Las Provincias

Un orador con flow

Al margen de discusiones bizantinas; de grescas infantiles; de papelones y escenas de telefilm insufribles, el Parlamento español nos ha hecho grandes regalos y no solo legislativos, que también. Me refiero a esos momentos de tensión, debate, réplica y contrarréplica que nos divierten sobremanera a los frikis de la retórica entre quienes me incluyo. Si no fuera por la vida parlamentaria, nos habríamos perdido a ese gran tertuliano que es Mariano Rajoy. ¿Lo han pensado? Rajoy nunca ha participado en tertulias de radio o televisión como sí hacen otros de sus correligionarios. Él siempre ha acudido a espacios de ese tipo por ser presidente del gobierno, ocupar algún ministerio o ser jefe de la oposición pero no, como vemos en otros, por ser un tipo al que le guste pasearse por distintas emisoras a discutir de esto, lo otro y lo de más allá. Por eso, precisamente, siempre he pensado que Rajoy era una pérdida para el gremio y sus aficionados. Solo el Congreso nos permite disfrutar de sus chascarrillos, de su afilada lengua en la respuesta, de su agilidad mental y de su finura socarrona en diferido al más puro estilo de la tierra de meigas y queimadas. No puedo evitarlo pero me rindo ante su habilidad en el combate dialéctico. Podrá ser discutido, odiado, cuestionado por unos y por otros, podrá equivocarse mil veces y haber mirado hacia otro lado cuando era necesario gobernar, pero no se puede dudar de que da mucho juego en las sesiones del Congreso y más aún desde que tiene enfrente a Pablo Iglesias.

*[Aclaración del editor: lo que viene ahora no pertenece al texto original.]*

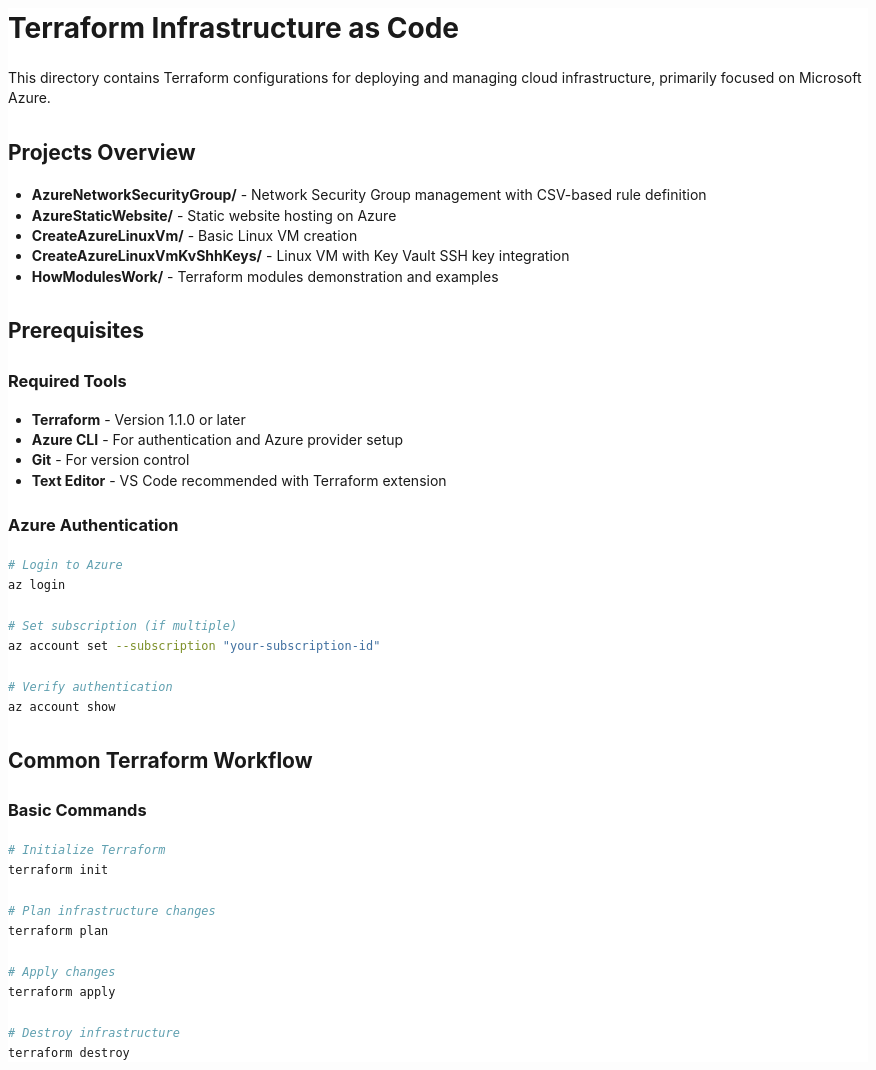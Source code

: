 # Terraform Infrastructure as Code

This directory contains Terraform configurations for deploying and managing cloud infrastructure, primarily focused on Microsoft Azure.

## Projects Overview

- **AzureNetworkSecurityGroup/** - Network Security Group management with CSV-based rule definition
- **AzureStaticWebsite/** - Static website hosting on Azure
- **CreateAzureLinuxVm/** - Basic Linux VM creation
- **CreateAzureLinuxVmKvShhKeys/** - Linux VM with Key Vault SSH key integration
- **HowModulesWork/** - Terraform modules demonstration and examples

## Prerequisites

### Required Tools
- **Terraform** - Version 1.1.0 or later
- **Azure CLI** - For authentication and Azure provider setup
- **Git** - For version control
- **Text Editor** - VS Code recommended with Terraform extension

### Azure Authentication
```bash
# Login to Azure
az login

# Set subscription (if multiple)
az account set --subscription "your-subscription-id"

# Verify authentication
az account show
```

## Common Terraform Workflow

### Basic Commands
```bash
# Initialize Terraform
terraform init

# Plan infrastructure changes
terraform plan

# Apply changes
terraform apply

# Destroy infrastructure
terraform destroy
```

Con el PSOE de Sánchez o, ahora, Hernando, es tal la inquina mutua que el diálogo es amargo y molesto. Se toman demasiado en serio por ambas partes y saben que tienen que mantenerse firmes en una posición institucional que produce cierta rigidez. Con Rivera no hay altura. Ni física ni de la otra. Rivera tiene muy buena voluntad pero pocas dotes para la oratoria. Siempre parece estar en primero de Erudición, practicando con cierta torpeza los ejercicios iniciales de «mireusté», de «como decían nuestros padres fundadores» y de «parafraseando a Montesquieu». Sus discursos suenan a becario de político en prácticas. No está mal pero le falta chispa, giros propios, innovación y bagaje. En cambio, el debate Rajoy-Iglesias es de palomitas y refresco en el sofá. Incluso de cerveza y bravas en el bar. Son dos grandes tertulianos debatiendo frente a las cámaras (con mayúscula y minúscula) con pasión, con requiebros, con sorna y con mucho flow. Así como se dice de un rapero que tiene flow porque compone y rapea con estilo, ritmo y swing, Rajoy e Iglesias discuten con flow. En una palabra, fluyen. Es cierto que Iglesias tiende a un tono más agresivo sin necesidad, pero Rajoy nunca pierde la compostura ni se altera aun cuando esté diciéndole al oponente que no quiere ver un gobierno suyo ni en una serie zombie de madrugada. Es, hoy por hoy, el mejor monologuista del Congreso.